Никита только отмахнулся от нее.
— Ну как я не сообразил! — воскликнул он, скрывая голову в ладонях.
— Я не мог вас предупредить, — заметил Минц. — Вы мне адреса не оставили.
— Но сделайте что-нибудь, профессор! — умолял Никита. — Верните мне любовь.
— И он снова над ней надругается, — сказала Рашель.

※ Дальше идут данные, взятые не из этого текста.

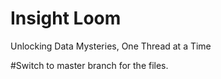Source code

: # Insight Loom
Unlocking Data Mysteries, One Thread at a Time

#Switch to master branch for the files.

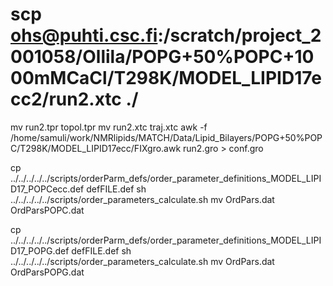 # scp ohs@puhti.csc.fi:/scratch/project_2001058/Ollila/POPG+50%POPC+1000mMCaCl/T298K/MODEL_LIPID17ecc2/run2.xtc ./

mv run2.tpr topol.tpr
mv run2.xtc traj.xtc 
awk -f /home/samuli/work/NMRlipids/MATCH/Data/Lipid_Bilayers/POPG+50%POPC/T298K/MODEL_LIPID17ecc/FIXgro.awk run2.gro > conf.gro

cp  ../../../../../scripts/orderParm_defs/order_parameter_definitions_MODEL_LIPID17_POPCecc.def defFILE.def
sh ../../../../../scripts/order_parameters_calculate.sh
mv OrdPars.dat OrdParsPOPC.dat

cp  ../../../../../scripts/orderParm_defs/order_parameter_definitions_MODEL_LIPID17_POPG.def defFILE.def
sh ../../../../../scripts/order_parameters_calculate.sh
mv OrdPars.dat OrdParsPOPG.dat
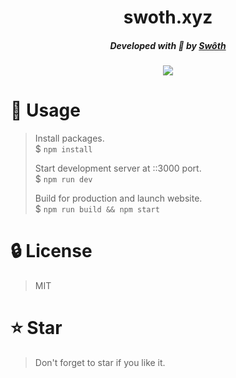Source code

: <div align="center">
    <h1>swoth.xyz</h1>
    <h5>Developed with 🖤 by <a href="https://swoth.xyz">Swôth</a></h5>
    <img src="https://i.ibb.co/bd1CsmN/swoth-personal.png">
</div>

# 📜 Usage
> Install packages. \
> $ `npm install`
>
> Start development server at ::3000 port. \
> $ `npm run dev`
>
> Build for production and launch website. \
> $ `npm run build && npm start`

# 🔒 License
> MIT

# ⭐ Star
> Don't forget to star if you like it.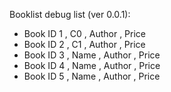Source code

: Booklist debug list (ver 0.0.1):
- Book ID 1 , C0 , Author , Price
- Book ID 2 , C1 , Author , Price
- Book ID 3 , Name , Author , Price
- Book ID 4 , Name , Author , Price
- Book ID 5 , Name , Author , Price

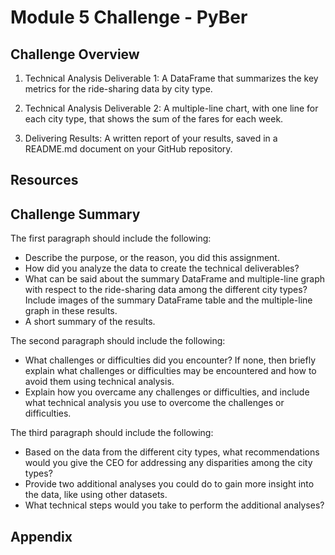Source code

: # Module 5 Challenge - PyBer


## Challenge Overview

1. Technical Analysis Deliverable 1: A DataFrame that summarizes the key metrics for the ride-sharing data by city type.

2. Technical Analysis Deliverable 2: A multiple-line chart, with one line for each city type, that shows the sum of the fares for each week.

3. Delivering Results: A written report of your results, saved in a README.md document on your GitHub repository.

## Resources

## Challenge Summary

The first paragraph should include the following:

- Describe the purpose, or the reason, you did this assignment.
- How did you analyze the data to create the technical deliverables?
- What can be said about the summary DataFrame and multiple-line graph with respect to the ride-sharing data among the different city types? Include images of the summary DataFrame table and the multiple-line graph in these results.
- A short summary of the results.

The second paragraph should include the following:

- What challenges or difficulties did you encounter? If none, then briefly explain what challenges or difficulties may be encountered and how to avoid them using technical analysis.
- Explain how you overcame any challenges or difficulties, and include what technical analysis you use to overcome the challenges or difficulties.

The third paragraph should include the following:

- Based on the data from the different city types, what recommendations would you give the CEO for addressing any disparities among the city types?
- Provide two additional analyses you could do to gain more insight into the data, like using other datasets.
- What technical steps would you take to perform the additional analyses?

## Appendix
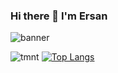 ### Hi there 👋 I'm Ersan
![banner](https://github.com/realersy/realersy/assets/12517589/290bd10a-b581-488e-b201-c6bbd252dce8)

![tmnt](https://github.com/realersy/realersy/assets/12517589/fc9fc372-7b68-48e4-8faf-918ddcde5641) [![Top Langs](https://github-readme-stats.vercel.app/api/top-langs/?username=realersy&layout=compact&theme=dracula)](https://github.com/realersy/github-readme-stats)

Она увидела на книжной полке втиснутого между книг плюшевого медвежонка. Когда-то его подарила Минцу внучка Удалова.
Рашель сняла медвежонка, посадила его на диван, рядом поставила стакан и стала поить медвежонка водкой. Так она играла в куклы.
— Да, — вздохнул Минц. — Процесс с ускорением.
Он принялся подсчитывать, загибая пальцы:
— Вы ее взяли из детского садика, когда ей было...
— Ей было пять лет. Через три года ей стало двадцать.
— Ах ты, мой ребеночек, — ворковала тетя Рашель, гладя медвежонка.
— Дальше процесс пошел еще быстрее, — вздохнул Минц.
— Два с половиной года она набирала лет по десять в год. Ей не так еще много...
— Но мне всего тридцать пять! — рассердился Никита. — К тому же она совершенно не соблюдала диету. А я не могу ее разлюбить... верните нам счастье!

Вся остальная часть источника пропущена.